LONDON — Astrium’s U.K. arm is promoting the idea of working with the British government to field a space-surveillance capability that could be modeled on the commercial satellite service contract.
The goal would be to provide the U.K. with space-based imagery that could then also be provided on a barter basis to European allies to gain access to what other countries collect, says Martin Littlehales, head of U.K. security and defense marketing at Astrium U.K. The goal is not to duplicate the systems of France, Germany and Italy, but to create some unique capabilities such as wide-area maritime modes, he suggests.
The effort would draw on the Surrey Satellite capability acquired by Astrium. “We would conceptually provide this service with the government just paying for use,” Littlehales says. “We do not look for up-front funding,” he tells the Royal United Services Institute’s Air Power Conference 2011. Industry also could sell some of the product to other operators.

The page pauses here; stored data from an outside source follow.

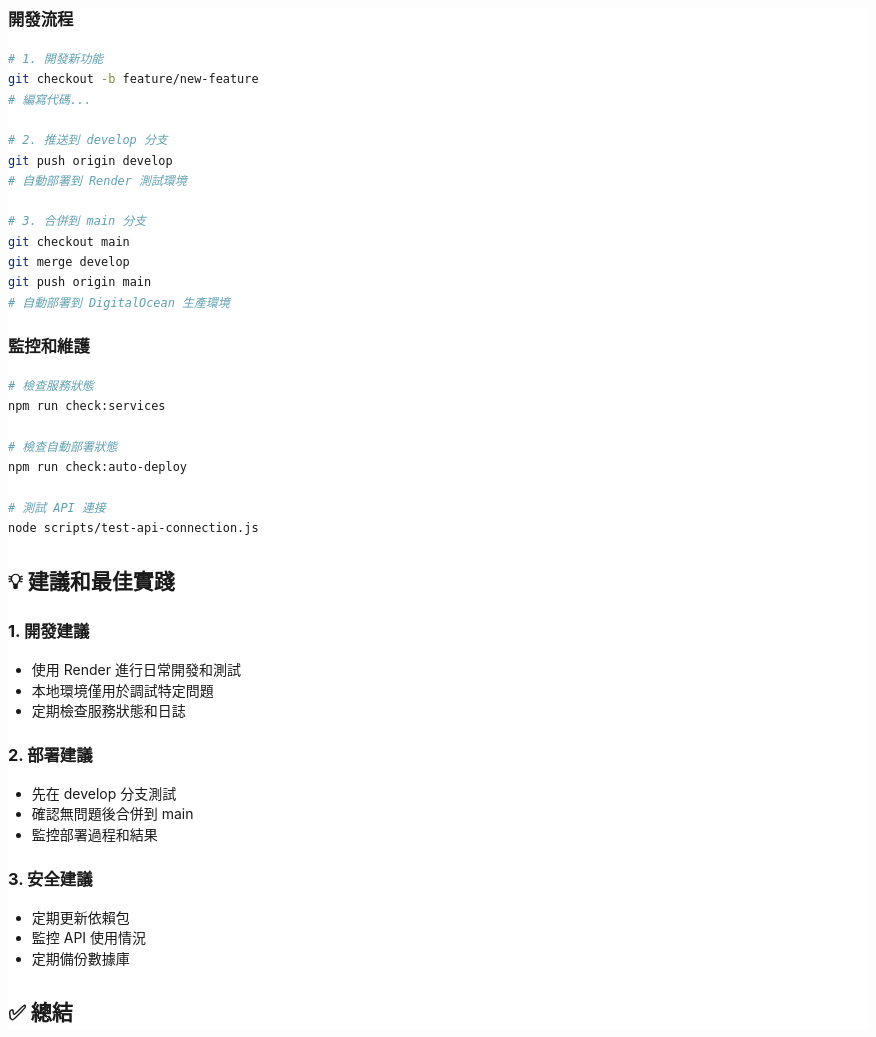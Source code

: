 ### **開發流程**

```bash
# 1. 開發新功能
git checkout -b feature/new-feature
# 編寫代碼...

# 2. 推送到 develop 分支
git push origin develop
# 自動部署到 Render 測試環境

# 3. 合併到 main 分支
git checkout main
git merge develop
git push origin main
# 自動部署到 DigitalOcean 生產環境
```

### **監控和維護**

```bash
# 檢查服務狀態
npm run check:services

# 檢查自動部署狀態
npm run check:auto-deploy

# 測試 API 連接
node scripts/test-api-connection.js
```

## 💡 **建議和最佳實踐**

### **1. 開發建議**

- 使用 Render 進行日常開發和測試
- 本地環境僅用於調試特定問題
- 定期檢查服務狀態和日誌

### **2. 部署建議**

- 先在 develop 分支測試
- 確認無問題後合併到 main
- 監控部署過程和結果

### **3. 安全建議**

- 定期更新依賴包
- 監控 API 使用情況
- 定期備份數據庫

## ✅ **總結**
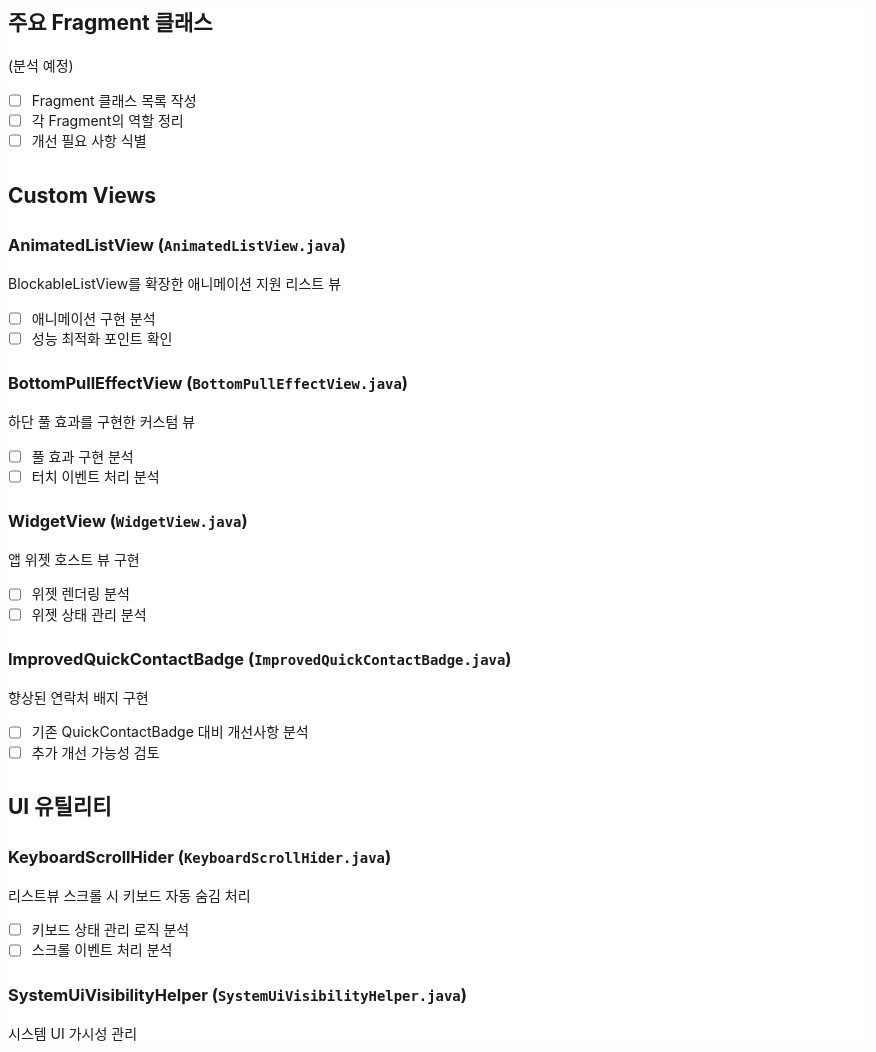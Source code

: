 ## 주요 Fragment 클래스

(분석 예정)

- [ ] Fragment 클래스 목록 작성
- [ ] 각 Fragment의 역할 정리
- [ ] 개선 필요 사항 식별

## Custom Views

### AnimatedListView (`AnimatedListView.java`)

BlockableListView를 확장한 애니메이션 지원 리스트 뷰

- [ ] 애니메이션 구현 분석
- [ ] 성능 최적화 포인트 확인

### BottomPullEffectView (`BottomPullEffectView.java`)

하단 풀 효과를 구현한 커스텀 뷰

- [ ] 풀 효과 구현 분석
- [ ] 터치 이벤트 처리 분석

### WidgetView (`WidgetView.java`)

앱 위젯 호스트 뷰 구현

- [ ] 위젯 렌더링 분석
- [ ] 위젯 상태 관리 분석

### ImprovedQuickContactBadge (`ImprovedQuickContactBadge.java`)

향상된 연락처 배지 구현

- [ ] 기존 QuickContactBadge 대비 개선사항 분석
- [ ] 추가 개선 가능성 검토

## UI 유틸리티

### KeyboardScrollHider (`KeyboardScrollHider.java`)

리스트뷰 스크롤 시 키보드 자동 숨김 처리

- [ ] 키보드 상태 관리 로직 분석
- [ ] 스크롤 이벤트 처리 분석

### SystemUiVisibilityHelper (`SystemUiVisibilityHelper.java`)

시스템 UI 가시성 관리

Under the proposed architecture, images would be available within minutes on a global basis. The imagery would be collected initially at an unclassified level to ease data sharing.
One of the issues in the U.K., though, is demand. The U.K. Space Agency is examining what the government-wide demand is for space-based imagery (even beyond the national security structure), but Littlehales indicates the outcome of that assessment so far is not positive.
Littlehales also says that work needs to begin soon on the Skynet 5 follow-on. The current program is assured through 2022, but to ensure that no gap emerges thereafter will require design and development activities in the not-too-distant future.